«Volevamo partire dal Corno d’Africa, dall’umiliazione di quel colonialismo crudele e straccione, perché di fatto era in quel passato che si annidava la xenofobia del presente. Si doveva disinnescare il meccanismo della violenza, del razzismo, per poter sognare davvero di essere felici». […] «Per questo io e Rino Bianchi abbiamo mappato la città, l’abbiamo guardata come si guarda qualcosa di nuovo e di inaspettato».
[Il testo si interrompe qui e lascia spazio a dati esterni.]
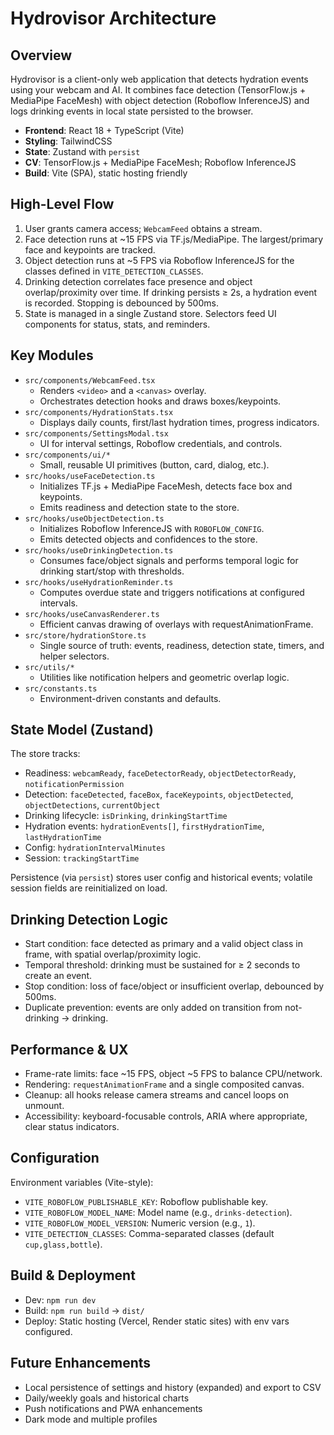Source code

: # Hydrovisor Architecture

## Overview
Hydrovisor is a client-only web application that detects hydration events using your webcam and AI. It combines face detection (TensorFlow.js + MediaPipe FaceMesh) with object detection (Roboflow InferenceJS) and logs drinking events in local state persisted to the browser.

- **Frontend**: React 18 + TypeScript (Vite)
- **Styling**: TailwindCSS
- **State**: Zustand with `persist`
- **CV**: TensorFlow.js + MediaPipe FaceMesh; Roboflow InferenceJS
- **Build**: Vite (SPA), static hosting friendly

## High-Level Flow
1. User grants camera access; `WebcamFeed` obtains a stream.
2. Face detection runs at ~15 FPS via TF.js/MediaPipe. The largest/primary face and keypoints are tracked.
3. Object detection runs at ~5 FPS via Roboflow InferenceJS for the classes defined in `VITE_DETECTION_CLASSES`.
4. Drinking detection correlates face presence and object overlap/proximity over time. If drinking persists ≥ 2s, a hydration event is recorded. Stopping is debounced by 500ms.
5. State is managed in a single Zustand store. Selectors feed UI components for status, stats, and reminders.

## Key Modules
- `src/components/WebcamFeed.tsx`
  - Renders `<video>` and a `<canvas>` overlay.
  - Orchestrates detection hooks and draws boxes/keypoints.
- `src/components/HydrationStats.tsx`
  - Displays daily counts, first/last hydration times, progress indicators.
- `src/components/SettingsModal.tsx`
  - UI for interval settings, Roboflow credentials, and controls.
- `src/components/ui/*`
  - Small, reusable UI primitives (button, card, dialog, etc.).
- `src/hooks/useFaceDetection.ts`
  - Initializes TF.js + MediaPipe FaceMesh, detects face box and keypoints.
  - Emits readiness and detection state to the store.
- `src/hooks/useObjectDetection.ts`
  - Initializes Roboflow InferenceJS with `ROBOFLOW_CONFIG`.
  - Emits detected objects and confidences to the store.
- `src/hooks/useDrinkingDetection.ts`
  - Consumes face/object signals and performs temporal logic for drinking start/stop with thresholds.
- `src/hooks/useHydrationReminder.ts`
  - Computes overdue state and triggers notifications at configured intervals.
- `src/hooks/useCanvasRenderer.ts`
  - Efficient canvas drawing of overlays with requestAnimationFrame.
- `src/store/hydrationStore.ts`
  - Single source of truth: events, readiness, detection state, timers, and helper selectors.
- `src/utils/*`
  - Utilities like notification helpers and geometric overlap logic.
- `src/constants.ts`
  - Environment-driven constants and defaults.

## State Model (Zustand)
The store tracks:
- Readiness: `webcamReady`, `faceDetectorReady`, `objectDetectorReady`, `notificationPermission`
- Detection: `faceDetected`, `faceBox`, `faceKeypoints`, `objectDetected`, `objectDetections`, `currentObject`
- Drinking lifecycle: `isDrinking`, `drinkingStartTime`
- Hydration events: `hydrationEvents[]`, `firstHydrationTime`, `lastHydrationTime`
- Config: `hydrationIntervalMinutes`
- Session: `trackingStartTime`

Persistence (via `persist`) stores user config and historical events; volatile session fields are reinitialized on load.

## Drinking Detection Logic
- Start condition: face detected as primary and a valid object class in frame, with spatial overlap/proximity logic.
- Temporal threshold: drinking must be sustained for ≥ 2 seconds to create an event.
- Stop condition: loss of face/object or insufficient overlap, debounced by 500ms.
- Duplicate prevention: events are only added on transition from not-drinking → drinking.

## Performance & UX
- Frame-rate limits: face ~15 FPS, object ~5 FPS to balance CPU/network.
- Rendering: `requestAnimationFrame` and a single composited canvas.
- Cleanup: all hooks release camera streams and cancel loops on unmount.
- Accessibility: keyboard-focusable controls, ARIA where appropriate, clear status indicators.

## Configuration
Environment variables (Vite-style):
- `VITE_ROBOFLOW_PUBLISHABLE_KEY`: Roboflow publishable key.
- `VITE_ROBOFLOW_MODEL_NAME`: Model name (e.g., `drinks-detection`).
- `VITE_ROBOFLOW_MODEL_VERSION`: Numeric version (e.g., `1`).
- `VITE_DETECTION_CLASSES`: Comma-separated classes (default `cup,glass,bottle`).

## Build & Deployment
- Dev: `npm run dev`
- Build: `npm run build` → `dist/`
- Deploy: Static hosting (Vercel, Render static sites) with env vars configured.

## Future Enhancements
- Local persistence of settings and history (expanded) and export to CSV
- Daily/weekly goals and historical charts
- Push notifications and PWA enhancements
- Dark mode and multiple profiles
E lo hanno fatto. Igiaba Scego, scrittrice e attivista, e il fotografo Rino Bianchi. Hanno camminato, attraversato, guardato, fotografato angoli della capitale che ne raccontano un rimosso collettivo: quello dell’Impero pezzente di Mussolini e del fascismo (ma che aveva i suoi prodromi nell’Italia postunitaria), pietre sporche del sangue di etiopi, eritrei, somali e libici. Dimenticati.
Il libro Roma negata, Ediesse editore, è un tributo e un monito. Da un lato racconta, attraverso tre protagonisti di pietra, gli anni dell’Impero, dall’altro denuncia come non abbiamo fatto i conti con il nostro passato.
L’obelisco di Axum, la stele di Dogali e il cinema Impero. Quartieri differenti, storie lontane, ma vive nell’identità di tutti coloro che, per forza e per occupazione, alla fine si sono sentiti parti di una storia comune, italiani, in fondo. Ma dimenticati.
Dai nomi delle vie di una zona di Roma, fino a l’obelisco rubato durante la campagna d’Etiopia e restituito con un criminale ritardo solo qualche anno fa. La stele che racconta di un massacro, monito di future vendette ‘civilizzatrici’, che nega il fatto più immediato: gli invasori eravamo noi, i patrioti gli altri. E infine un vecchio cinema, uguale a uno di Asmara, a raccontarci un vissuto condiviso, seppur nel sangue e nel dolore. Ma che diventa nuova e rinnovata violenza nella rimozione del nostro passato coloniale.
Quello in cui, è bene ricordarlo, il fascismo aveva stretto attorno a sé il massimo consenso. E che ancora oggi, con gli stereotipi da operetta, continua a nutrire un razzismo volgare. I conti non tornano quando si rimuove.
Questo libro ci indica una strada della storia, una geopoetica dei monumenti, che deve ispirare il confronto e non la rimozione. Perché una pietra, se non tiene vivo un ricordo, non vale nulla.
Un Paese intero, che non studia a scuola la sua Storia, ha semplicemente dimenticato gli anni del colonialismo, i crimini di guerra e contro l’umanità.
Tre luoghi, tre simboli, un itinerario nella storia d’Italia e del Corno d’Africa. Manca la Libia, ma come spiegano gli autori solo per questione di attualità. I volti dei ritratti di Rino Bianchi, davanti a quei simboli, facendo posare gli eredi di quella storia, sembrano scattati allo specchio: sono un altro noi, un nuovo noi.
Dovrebbero ricordarcelo i profughi, in fuga dalle guerre e dagli sconvolgimenti che ci riguardano da vicino: somali, etiopi, eritrei. Ma non solo non li guardiamo come parte della nostro comune patrimonio storico – identitario, finiamo anche per lasciarli annegare in mare. Commuovendoci un po’, quando sono troppi, come il 3 ottobre 2013. Passando subito oltre, però, fino a permettere che si eriga un monumento al criminale di guerra Rodolfo Graziani.
Prima o poi i conti con la storia li faremo, grazie agli italiani come Igiaba, che porta nelle sue mani la storia che abbiamo condiviso. E che ci divide ancora, perché un popolo che non affronta il suo passato è destinato a ripetere i suoi errori. Fare i conti con quel che è stato, non è solo dovuto verso chi lo ha pagato, ma è anche necessario per gli italiani, per diventare grandi.